══ Data
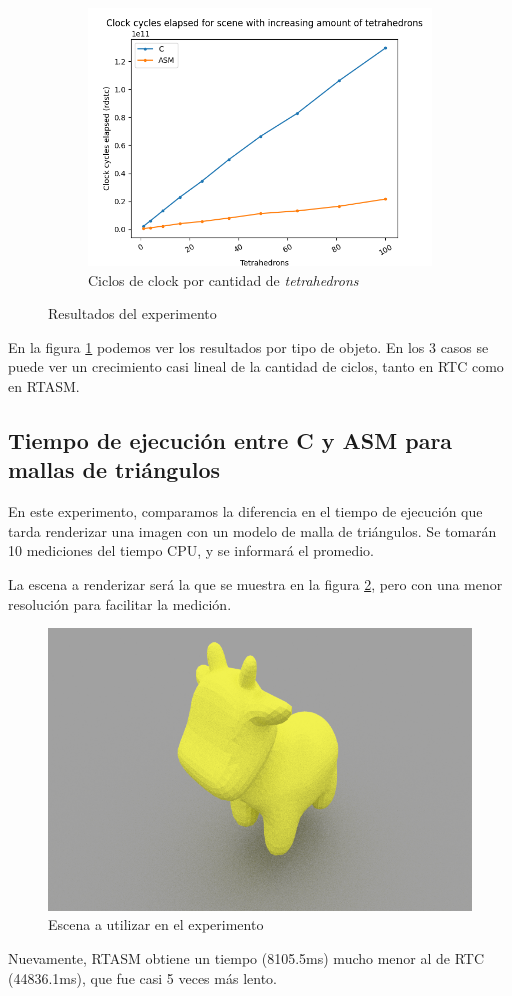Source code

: \begin{figure}[H]
  \begin{subfigure}[b]{0.45\textwidth}
    \centering
    \includegraphics[width=\textwidth]{./imgs/exp3-tetra-c_vs_asm.png}
    \caption{Ciclos de clock por cantidad de \textit{tetrahedrons}}
  \end{subfigure}
  \caption{Resultados del experimento}
  \label{fig:exp3-res}
\end{figure}

En la figura \ref{fig:exp3-res} podemos ver los resultados por tipo de objeto.
En los 3 casos se puede ver un crecimiento casi lineal de la cantidad de ciclos,
tanto en RTC como en RTASM.

\subsection{Tiempo de ejecución entre C y ASM para mallas de triángulos}

En este experimento, comparamos la diferencia en el tiempo de ejecución que
tarda renderizar una imagen con un modelo de malla de triángulos. Se tomarán 10
mediciones del tiempo CPU, y se informará el promedio.

La escena a renderizar será la que se muestra en la figura \ref{fig:exp4-scene},
pero con una menor resolución para facilitar la medición.

\begin{figure}[H]
  \centering
  \includegraphics[width=.7\textwidth]{./imgs/exp4.png}
  \caption{Escena a utilizar en el experimento}
  \label{fig:exp4-scene}
\end{figure}

Nuevamente, RTASM obtiene un tiempo (8105.5ms) mucho menor al de RTC
(44836.1ms), que fue casi 5 veces más lento.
════
**What you are asked to do:**
Quote the entries in full. Any image among them is to be omitted from the copy.

**Expected answer:**
Source code

: \begin{figure}[H]
  \begin{subfigure}[b]{0.45\textwidth}
    \centering
    \includegraphics[width=\textwidth]{./imgs/exp3-tetra-c_vs_asm.png}
    \caption{Ciclos de clock por cantidad de \textit{tetrahedrons}}
  \end{subfigure}
  \caption{Resultados del experimento}
  \label{fig:exp3-res}
\end{figure}

En la figura \ref{fig:exp3-res} podemos ver los resultados por tipo de objeto.
En los 3 casos se puede ver un crecimiento casi lineal de la cantidad de ciclos,
tanto en RTC como en RTASM.

\subsection{Tiempo de ejecución entre C y ASM para mallas de triángulos}

En este experimento, comparamos la diferencia en el tiempo de ejecución que
tarda renderizar una imagen con un modelo de malla de triángulos. Se tomarán 10
mediciones del tiempo CPU, y se informará el promedio.

La escena a renderizar será la que se muestra en la figura \ref{fig:exp4-scene},
pero con una menor resolución para facilitar la medición.

\begin{figure}[H]
  \centering
  \includegraphics[width=.7\textwidth]{./imgs/exp4.png}
  \caption{Escena a utilizar en el experimento}
  \label{fig:exp4-scene}
\end{figure}

Nuevamente, RTASM obtiene un tiempo (8105.5ms) mucho menor al de RTC
(44836.1ms), que fue casi 5 veces más lento.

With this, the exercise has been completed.